(Exercise)
Scan the data below and copy each line where "free" occurs.

(Provided data)
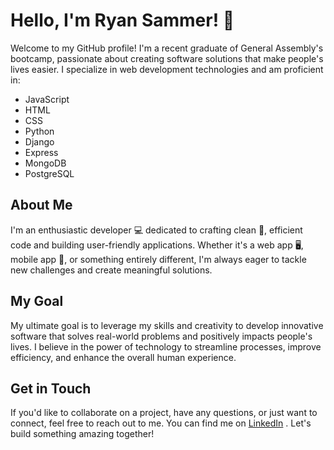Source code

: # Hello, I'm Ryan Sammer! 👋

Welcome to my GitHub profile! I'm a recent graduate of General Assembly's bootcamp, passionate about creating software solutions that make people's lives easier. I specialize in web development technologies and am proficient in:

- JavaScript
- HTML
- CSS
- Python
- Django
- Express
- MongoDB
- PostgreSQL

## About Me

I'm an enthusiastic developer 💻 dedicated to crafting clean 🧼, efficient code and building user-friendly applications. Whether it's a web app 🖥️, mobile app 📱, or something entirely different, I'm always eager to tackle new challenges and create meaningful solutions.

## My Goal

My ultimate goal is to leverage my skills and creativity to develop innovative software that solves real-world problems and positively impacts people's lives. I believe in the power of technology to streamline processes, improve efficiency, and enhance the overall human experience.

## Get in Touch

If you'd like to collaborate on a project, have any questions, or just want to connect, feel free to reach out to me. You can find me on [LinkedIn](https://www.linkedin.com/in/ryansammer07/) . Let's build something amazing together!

--

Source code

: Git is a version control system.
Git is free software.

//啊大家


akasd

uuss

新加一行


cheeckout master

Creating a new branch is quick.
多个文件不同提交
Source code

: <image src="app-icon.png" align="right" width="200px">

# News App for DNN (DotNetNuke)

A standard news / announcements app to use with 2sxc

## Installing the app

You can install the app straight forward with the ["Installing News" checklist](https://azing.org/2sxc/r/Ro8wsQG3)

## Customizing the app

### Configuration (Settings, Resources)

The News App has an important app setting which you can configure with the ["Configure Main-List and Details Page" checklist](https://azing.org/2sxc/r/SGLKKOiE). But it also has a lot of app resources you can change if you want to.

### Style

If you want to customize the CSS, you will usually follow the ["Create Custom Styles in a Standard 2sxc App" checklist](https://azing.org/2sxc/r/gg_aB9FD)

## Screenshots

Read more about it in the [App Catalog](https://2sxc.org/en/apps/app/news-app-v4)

(Your solution)
If you'd like to collaborate on a project, have any questions, or just want to connect, feel free to reach out to me. You can find me on [LinkedIn](https://www.linkedin.com/in/ryansammer07/) . Let's build something amazing together!
Git is free software.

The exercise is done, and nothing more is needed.